Problem details:
Reproduce every line in the material below that holds "center".

Data supplied:
↓
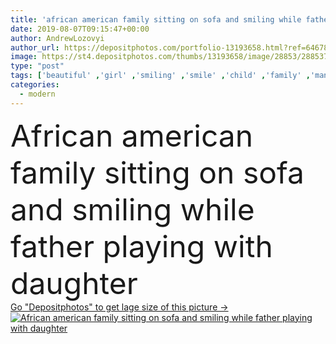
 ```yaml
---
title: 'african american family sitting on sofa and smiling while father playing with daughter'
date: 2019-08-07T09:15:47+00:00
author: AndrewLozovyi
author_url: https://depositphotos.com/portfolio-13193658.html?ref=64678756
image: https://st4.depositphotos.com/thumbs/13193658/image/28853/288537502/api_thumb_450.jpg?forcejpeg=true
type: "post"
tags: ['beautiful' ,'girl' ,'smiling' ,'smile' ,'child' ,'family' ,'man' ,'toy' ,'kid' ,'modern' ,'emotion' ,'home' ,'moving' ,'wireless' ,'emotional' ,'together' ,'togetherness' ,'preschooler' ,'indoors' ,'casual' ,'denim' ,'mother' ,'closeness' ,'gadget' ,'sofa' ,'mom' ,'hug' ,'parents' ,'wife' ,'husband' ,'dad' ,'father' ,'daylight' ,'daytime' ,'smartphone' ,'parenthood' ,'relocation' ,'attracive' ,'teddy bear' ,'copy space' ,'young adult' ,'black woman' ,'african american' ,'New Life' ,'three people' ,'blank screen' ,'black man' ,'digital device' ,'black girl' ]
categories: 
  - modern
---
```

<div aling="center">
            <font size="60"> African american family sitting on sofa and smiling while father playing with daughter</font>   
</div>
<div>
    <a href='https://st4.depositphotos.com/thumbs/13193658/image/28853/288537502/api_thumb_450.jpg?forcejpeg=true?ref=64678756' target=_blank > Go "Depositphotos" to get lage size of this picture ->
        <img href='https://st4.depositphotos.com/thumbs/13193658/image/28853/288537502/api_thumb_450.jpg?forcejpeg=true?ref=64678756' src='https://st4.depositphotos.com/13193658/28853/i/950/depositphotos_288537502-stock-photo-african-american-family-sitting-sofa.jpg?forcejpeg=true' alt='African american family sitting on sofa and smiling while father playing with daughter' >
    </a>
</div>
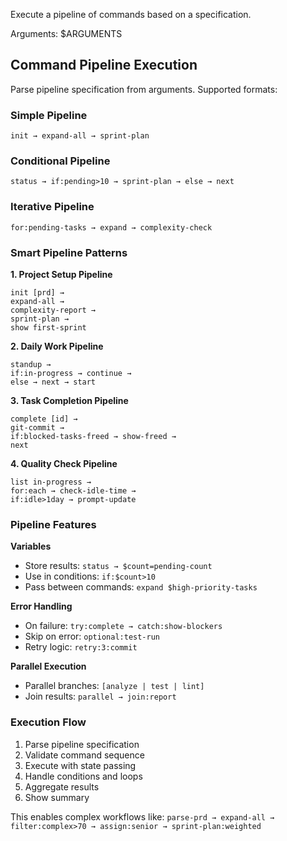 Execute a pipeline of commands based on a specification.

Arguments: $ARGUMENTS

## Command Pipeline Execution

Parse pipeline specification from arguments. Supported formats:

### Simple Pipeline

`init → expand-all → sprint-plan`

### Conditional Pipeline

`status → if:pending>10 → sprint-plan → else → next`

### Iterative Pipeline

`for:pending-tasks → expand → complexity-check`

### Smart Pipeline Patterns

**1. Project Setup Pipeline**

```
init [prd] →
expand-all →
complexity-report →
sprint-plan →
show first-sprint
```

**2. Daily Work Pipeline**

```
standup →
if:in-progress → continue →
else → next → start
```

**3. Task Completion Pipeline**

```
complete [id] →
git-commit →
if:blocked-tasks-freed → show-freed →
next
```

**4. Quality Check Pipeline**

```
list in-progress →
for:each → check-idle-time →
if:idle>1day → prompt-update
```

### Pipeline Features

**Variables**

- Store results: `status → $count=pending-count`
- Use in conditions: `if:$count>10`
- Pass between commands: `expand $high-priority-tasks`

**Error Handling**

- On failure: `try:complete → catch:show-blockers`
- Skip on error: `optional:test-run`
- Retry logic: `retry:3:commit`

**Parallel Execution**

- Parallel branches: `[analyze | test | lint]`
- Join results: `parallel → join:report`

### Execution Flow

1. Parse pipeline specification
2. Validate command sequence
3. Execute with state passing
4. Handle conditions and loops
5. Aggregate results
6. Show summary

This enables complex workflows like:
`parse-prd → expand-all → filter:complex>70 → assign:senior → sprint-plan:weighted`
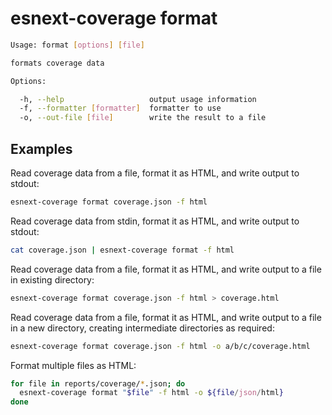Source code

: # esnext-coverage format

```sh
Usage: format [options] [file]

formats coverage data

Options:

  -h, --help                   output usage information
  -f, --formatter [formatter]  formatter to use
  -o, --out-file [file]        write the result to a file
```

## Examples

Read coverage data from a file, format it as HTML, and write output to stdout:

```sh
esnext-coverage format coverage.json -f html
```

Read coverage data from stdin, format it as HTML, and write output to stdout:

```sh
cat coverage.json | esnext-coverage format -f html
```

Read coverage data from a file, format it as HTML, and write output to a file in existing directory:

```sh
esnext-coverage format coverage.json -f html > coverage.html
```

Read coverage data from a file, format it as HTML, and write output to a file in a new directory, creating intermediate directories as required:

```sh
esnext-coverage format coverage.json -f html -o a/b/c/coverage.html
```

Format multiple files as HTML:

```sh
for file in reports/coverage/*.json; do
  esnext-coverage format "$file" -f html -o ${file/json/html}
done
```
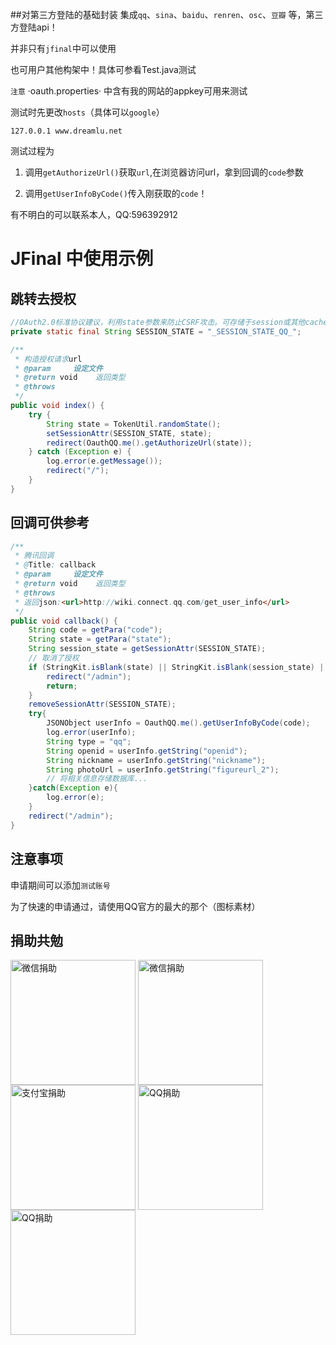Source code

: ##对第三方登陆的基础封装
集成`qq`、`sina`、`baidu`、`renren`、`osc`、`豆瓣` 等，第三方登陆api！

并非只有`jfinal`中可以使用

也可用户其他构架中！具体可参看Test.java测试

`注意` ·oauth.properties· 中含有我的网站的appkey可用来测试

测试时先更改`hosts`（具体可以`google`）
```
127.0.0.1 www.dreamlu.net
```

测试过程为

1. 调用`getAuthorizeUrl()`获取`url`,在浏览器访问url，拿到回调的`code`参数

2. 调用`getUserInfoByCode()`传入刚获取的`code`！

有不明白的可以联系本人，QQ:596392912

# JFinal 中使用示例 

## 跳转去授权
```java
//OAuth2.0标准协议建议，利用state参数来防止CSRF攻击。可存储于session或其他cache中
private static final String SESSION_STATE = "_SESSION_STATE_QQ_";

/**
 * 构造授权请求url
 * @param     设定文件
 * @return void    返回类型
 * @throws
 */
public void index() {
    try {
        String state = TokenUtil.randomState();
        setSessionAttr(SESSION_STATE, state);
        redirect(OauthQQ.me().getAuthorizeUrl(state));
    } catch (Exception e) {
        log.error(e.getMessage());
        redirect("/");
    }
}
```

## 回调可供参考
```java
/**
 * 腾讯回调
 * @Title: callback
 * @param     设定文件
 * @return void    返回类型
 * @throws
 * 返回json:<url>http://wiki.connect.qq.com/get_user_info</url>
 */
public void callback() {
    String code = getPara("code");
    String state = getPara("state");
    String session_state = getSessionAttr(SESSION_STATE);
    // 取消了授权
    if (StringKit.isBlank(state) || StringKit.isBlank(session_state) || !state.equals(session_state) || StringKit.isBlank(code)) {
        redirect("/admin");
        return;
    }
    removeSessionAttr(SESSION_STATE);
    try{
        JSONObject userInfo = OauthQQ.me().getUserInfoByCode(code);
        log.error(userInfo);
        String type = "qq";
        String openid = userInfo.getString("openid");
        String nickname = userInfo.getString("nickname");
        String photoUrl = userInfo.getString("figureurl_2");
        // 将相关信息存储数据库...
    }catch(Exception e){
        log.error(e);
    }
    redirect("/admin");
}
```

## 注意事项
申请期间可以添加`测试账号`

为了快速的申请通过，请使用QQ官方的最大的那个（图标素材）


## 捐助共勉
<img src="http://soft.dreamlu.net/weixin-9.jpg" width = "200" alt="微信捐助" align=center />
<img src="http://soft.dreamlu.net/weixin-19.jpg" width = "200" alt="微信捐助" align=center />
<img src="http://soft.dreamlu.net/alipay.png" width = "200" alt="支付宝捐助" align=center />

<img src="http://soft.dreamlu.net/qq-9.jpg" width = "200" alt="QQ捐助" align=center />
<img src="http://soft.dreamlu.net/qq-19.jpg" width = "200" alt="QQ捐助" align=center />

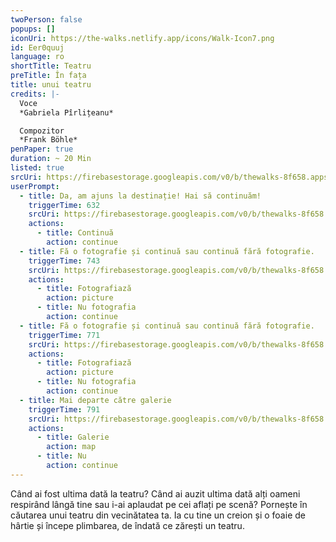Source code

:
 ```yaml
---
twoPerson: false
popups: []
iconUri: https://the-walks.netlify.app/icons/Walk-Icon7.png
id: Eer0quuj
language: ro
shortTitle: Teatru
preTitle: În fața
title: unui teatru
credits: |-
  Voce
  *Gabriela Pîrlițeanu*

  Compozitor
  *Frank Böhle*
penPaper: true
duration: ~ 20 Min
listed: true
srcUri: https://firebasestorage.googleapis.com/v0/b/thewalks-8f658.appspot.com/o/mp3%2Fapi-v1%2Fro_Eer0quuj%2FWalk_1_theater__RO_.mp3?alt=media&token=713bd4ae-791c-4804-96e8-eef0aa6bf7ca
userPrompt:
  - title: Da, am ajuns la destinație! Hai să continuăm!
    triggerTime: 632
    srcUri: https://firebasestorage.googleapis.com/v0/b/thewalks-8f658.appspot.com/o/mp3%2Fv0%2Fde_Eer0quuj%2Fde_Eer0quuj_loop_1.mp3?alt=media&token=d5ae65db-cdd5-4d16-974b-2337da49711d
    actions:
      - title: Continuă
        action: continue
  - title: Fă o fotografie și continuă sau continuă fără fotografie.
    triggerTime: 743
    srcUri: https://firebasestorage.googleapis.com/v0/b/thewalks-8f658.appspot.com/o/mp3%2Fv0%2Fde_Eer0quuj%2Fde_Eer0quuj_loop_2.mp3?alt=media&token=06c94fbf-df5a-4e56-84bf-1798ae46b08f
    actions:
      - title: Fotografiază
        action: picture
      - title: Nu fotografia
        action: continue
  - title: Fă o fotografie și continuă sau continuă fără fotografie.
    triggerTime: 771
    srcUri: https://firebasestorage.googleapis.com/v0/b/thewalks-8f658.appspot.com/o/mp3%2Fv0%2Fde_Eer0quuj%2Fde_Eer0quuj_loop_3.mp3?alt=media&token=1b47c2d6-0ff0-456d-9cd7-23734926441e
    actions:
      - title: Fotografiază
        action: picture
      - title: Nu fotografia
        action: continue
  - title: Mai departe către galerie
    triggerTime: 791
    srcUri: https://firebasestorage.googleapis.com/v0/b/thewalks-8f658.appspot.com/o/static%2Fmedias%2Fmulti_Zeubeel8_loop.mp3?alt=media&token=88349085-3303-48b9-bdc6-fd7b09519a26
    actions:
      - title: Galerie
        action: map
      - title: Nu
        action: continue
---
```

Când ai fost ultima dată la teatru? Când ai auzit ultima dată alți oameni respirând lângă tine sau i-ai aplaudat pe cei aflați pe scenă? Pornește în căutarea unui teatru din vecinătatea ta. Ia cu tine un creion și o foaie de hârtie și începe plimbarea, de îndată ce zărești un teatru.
↑
Worked solution:
<div aling="center">
<img src="http://soft.dreamlu.net/weixin-9.jpg" width = "200" alt="微信捐助" align=center />
<img src="http://soft.dreamlu.net/weixin-19.jpg" width = "200" alt="微信捐助" align=center />
<img src="http://soft.dreamlu.net/alipay.png" width = "200" alt="支付宝捐助" align=center />
<img src="http://soft.dreamlu.net/qq-9.jpg" width = "200" alt="QQ捐助" align=center />
<img src="http://soft.dreamlu.net/qq-19.jpg" width = "200" alt="QQ捐助" align=center />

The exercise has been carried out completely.